Les incertitudes qui pèsent sur l'avenir de l'accord céréalier conclu en juillet dernier entre l'Ukraine et la Russie et Moscou, sous l'égide de l'Onu et de la Turquie, ont provoqué lundi un rebond des prix sur les marchés internationaux. La situation risque-t-elle durer ? La Tribune fait le point.
Les exportations de céréales ukrainiennes ont repris lundi en mer Noire avec l'appui de l'ONU et de la Turquie. Mais pour combien de temps ?
Les exportations de céréales ukrainiennes ont repris lundi en mer Noire avec l'appui de l'ONU et de la Turquie. Mais pour combien de temps ? (Crédits : Reuters)

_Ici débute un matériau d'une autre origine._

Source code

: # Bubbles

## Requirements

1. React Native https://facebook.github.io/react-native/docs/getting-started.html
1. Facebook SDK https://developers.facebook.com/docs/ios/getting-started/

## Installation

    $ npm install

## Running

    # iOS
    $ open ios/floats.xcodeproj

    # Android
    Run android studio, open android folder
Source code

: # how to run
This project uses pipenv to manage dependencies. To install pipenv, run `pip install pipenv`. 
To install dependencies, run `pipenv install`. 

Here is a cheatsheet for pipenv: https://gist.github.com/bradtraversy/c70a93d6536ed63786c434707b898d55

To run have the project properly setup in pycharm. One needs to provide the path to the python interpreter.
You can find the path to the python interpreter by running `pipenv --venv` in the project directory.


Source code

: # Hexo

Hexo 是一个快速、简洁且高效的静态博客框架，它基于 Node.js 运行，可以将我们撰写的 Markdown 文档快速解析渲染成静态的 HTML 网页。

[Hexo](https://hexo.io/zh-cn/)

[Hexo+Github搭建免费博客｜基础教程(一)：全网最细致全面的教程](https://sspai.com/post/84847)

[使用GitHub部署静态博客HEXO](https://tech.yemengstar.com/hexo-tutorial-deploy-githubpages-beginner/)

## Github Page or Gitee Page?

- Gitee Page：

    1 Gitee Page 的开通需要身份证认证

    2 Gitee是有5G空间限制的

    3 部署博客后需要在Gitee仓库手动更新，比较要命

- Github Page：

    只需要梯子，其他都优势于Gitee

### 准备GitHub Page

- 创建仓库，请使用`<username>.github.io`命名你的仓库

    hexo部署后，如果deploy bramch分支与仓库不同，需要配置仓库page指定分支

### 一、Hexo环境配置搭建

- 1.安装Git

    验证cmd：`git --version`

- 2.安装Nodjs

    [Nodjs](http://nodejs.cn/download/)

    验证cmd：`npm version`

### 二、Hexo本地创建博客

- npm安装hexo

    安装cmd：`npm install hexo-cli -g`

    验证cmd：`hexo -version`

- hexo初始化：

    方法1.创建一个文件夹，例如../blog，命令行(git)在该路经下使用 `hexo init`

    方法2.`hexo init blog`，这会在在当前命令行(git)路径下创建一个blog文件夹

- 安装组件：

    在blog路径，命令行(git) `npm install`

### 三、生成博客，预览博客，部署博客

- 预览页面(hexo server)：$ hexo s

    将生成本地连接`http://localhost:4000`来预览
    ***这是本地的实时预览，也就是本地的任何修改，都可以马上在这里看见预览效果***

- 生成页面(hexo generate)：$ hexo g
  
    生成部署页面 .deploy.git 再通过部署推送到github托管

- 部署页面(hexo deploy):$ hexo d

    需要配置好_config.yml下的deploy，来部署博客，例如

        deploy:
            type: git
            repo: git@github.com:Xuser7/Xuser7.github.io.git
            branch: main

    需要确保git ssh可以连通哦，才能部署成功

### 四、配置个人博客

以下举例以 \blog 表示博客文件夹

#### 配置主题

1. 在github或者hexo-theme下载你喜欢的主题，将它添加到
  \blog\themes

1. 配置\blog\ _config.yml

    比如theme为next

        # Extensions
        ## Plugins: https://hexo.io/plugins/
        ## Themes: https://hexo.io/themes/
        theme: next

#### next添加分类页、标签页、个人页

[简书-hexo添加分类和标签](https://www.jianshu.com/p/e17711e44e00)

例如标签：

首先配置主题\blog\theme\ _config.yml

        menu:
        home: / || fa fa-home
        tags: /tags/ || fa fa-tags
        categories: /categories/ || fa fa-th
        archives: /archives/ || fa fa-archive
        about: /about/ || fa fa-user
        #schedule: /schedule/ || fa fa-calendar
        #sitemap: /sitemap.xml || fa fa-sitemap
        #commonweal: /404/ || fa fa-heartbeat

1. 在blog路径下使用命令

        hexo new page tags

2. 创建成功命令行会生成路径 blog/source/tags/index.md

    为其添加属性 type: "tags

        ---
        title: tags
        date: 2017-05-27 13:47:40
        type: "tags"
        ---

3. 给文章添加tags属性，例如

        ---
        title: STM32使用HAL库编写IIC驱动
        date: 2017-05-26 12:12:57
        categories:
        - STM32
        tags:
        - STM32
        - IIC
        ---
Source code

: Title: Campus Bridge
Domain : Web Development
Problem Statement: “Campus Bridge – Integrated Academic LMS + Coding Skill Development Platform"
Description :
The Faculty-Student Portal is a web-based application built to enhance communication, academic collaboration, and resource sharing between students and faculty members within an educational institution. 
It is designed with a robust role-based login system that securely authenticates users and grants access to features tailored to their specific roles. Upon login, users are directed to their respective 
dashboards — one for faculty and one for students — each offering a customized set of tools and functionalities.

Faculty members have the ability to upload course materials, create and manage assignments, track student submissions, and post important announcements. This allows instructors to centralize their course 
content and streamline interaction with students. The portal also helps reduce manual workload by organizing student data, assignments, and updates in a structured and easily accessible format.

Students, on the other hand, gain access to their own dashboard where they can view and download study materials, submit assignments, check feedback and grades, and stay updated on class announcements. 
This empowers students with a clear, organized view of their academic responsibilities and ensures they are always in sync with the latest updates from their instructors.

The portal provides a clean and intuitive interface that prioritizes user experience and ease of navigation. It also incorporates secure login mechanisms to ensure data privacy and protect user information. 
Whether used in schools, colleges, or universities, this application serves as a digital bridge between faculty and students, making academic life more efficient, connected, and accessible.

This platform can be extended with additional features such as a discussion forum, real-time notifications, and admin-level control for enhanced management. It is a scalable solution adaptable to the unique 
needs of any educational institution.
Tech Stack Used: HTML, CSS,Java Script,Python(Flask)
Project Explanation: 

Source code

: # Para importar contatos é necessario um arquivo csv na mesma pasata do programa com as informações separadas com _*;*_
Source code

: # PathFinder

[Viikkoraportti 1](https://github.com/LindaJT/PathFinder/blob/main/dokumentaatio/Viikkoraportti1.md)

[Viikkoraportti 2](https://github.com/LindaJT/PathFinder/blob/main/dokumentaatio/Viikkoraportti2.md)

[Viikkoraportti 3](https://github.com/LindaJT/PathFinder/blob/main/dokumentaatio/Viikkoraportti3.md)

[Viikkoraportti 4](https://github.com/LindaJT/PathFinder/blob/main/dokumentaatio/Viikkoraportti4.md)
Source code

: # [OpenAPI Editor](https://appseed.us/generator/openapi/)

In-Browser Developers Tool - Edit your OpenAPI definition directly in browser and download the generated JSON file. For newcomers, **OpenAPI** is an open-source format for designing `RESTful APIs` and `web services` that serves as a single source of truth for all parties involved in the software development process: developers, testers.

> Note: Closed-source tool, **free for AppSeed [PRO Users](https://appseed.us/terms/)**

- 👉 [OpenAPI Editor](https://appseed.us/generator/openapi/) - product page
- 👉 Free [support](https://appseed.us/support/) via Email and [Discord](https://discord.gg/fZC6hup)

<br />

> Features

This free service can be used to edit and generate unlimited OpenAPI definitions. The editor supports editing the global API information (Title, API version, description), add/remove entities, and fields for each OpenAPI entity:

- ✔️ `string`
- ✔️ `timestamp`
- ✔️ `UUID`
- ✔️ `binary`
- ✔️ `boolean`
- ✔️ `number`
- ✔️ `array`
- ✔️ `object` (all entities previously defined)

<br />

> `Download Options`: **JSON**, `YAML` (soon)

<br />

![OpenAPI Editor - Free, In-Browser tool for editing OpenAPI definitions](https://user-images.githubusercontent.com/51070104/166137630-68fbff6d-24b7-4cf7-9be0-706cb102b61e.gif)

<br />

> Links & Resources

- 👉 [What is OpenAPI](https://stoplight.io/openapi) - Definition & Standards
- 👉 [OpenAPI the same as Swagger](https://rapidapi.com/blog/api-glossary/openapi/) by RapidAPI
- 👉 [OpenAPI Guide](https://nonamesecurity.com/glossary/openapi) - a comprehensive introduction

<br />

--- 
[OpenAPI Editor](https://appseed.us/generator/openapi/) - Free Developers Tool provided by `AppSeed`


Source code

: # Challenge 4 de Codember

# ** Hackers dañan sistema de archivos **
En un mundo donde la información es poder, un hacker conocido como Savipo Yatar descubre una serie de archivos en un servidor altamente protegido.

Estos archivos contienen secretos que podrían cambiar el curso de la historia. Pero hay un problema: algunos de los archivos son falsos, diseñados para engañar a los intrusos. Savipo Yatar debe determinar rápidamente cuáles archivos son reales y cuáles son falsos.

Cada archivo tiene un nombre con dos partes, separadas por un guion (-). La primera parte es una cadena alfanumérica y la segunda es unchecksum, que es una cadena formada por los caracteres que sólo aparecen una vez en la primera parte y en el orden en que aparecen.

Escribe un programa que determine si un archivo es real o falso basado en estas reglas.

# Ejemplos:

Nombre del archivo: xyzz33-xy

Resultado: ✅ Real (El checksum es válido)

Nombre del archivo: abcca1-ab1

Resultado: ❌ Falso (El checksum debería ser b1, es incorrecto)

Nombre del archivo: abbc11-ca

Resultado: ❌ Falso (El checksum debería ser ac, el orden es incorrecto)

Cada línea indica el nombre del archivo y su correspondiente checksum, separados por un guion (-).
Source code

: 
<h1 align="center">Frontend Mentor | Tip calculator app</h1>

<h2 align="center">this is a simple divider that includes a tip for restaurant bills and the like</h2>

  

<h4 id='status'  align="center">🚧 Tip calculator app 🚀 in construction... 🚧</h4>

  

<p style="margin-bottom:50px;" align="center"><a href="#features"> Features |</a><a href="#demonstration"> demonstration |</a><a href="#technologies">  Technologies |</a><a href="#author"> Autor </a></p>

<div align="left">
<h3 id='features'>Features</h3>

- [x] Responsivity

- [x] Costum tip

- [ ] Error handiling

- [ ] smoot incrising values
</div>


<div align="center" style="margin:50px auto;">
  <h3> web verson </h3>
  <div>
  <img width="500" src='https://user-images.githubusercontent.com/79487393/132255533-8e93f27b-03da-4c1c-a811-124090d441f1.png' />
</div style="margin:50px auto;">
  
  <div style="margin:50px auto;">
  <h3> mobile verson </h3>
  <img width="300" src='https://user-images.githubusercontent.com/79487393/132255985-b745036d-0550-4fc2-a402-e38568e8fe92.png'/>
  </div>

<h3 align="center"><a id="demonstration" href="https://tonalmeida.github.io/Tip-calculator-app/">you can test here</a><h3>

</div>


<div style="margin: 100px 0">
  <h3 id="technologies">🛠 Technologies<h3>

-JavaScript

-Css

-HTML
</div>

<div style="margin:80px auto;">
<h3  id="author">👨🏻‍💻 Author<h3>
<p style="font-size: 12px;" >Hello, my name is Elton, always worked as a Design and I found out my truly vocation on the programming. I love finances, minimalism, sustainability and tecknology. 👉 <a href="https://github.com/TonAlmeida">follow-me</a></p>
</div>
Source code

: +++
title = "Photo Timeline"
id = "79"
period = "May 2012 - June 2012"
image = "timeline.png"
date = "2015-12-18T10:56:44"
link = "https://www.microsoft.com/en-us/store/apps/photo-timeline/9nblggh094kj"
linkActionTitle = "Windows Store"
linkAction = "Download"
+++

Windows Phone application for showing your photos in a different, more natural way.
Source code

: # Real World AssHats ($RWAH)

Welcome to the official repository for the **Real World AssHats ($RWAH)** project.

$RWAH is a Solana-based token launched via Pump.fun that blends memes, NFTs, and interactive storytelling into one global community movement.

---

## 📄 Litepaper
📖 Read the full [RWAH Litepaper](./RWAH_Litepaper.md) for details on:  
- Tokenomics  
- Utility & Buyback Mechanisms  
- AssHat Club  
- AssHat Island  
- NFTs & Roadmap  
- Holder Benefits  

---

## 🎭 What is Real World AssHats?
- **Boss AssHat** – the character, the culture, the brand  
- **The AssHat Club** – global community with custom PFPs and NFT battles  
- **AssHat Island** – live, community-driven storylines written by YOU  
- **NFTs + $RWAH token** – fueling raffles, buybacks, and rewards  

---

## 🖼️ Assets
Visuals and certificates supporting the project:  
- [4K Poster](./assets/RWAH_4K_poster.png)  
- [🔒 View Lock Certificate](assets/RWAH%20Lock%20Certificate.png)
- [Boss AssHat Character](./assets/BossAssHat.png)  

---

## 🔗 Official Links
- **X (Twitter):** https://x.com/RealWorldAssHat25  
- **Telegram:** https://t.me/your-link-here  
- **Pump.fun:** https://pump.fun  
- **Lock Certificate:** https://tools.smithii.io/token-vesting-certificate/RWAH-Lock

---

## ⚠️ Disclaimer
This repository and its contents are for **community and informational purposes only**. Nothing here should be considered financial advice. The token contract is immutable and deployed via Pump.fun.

Depuis le début de la guerre, les marchés des céréales sont très sensibles aux nouvelles venant d'Ukraine et de Russie, principaux pays exportateurs de blé et de maïs. Lundi, après l'annonce par la Russie de se retirer de l'accord permettant l'acheminement des céréales ukrainiennes via les ports ukrainiens de la mer Noire, les prix sont repartis à la hausse sur les marchés internationaux. Une tendance à laquelle les analystes s'attendaient compte tenu de la situation très incertaine qui pesait depuis plusieurs jours sur le corridor en mer Noire.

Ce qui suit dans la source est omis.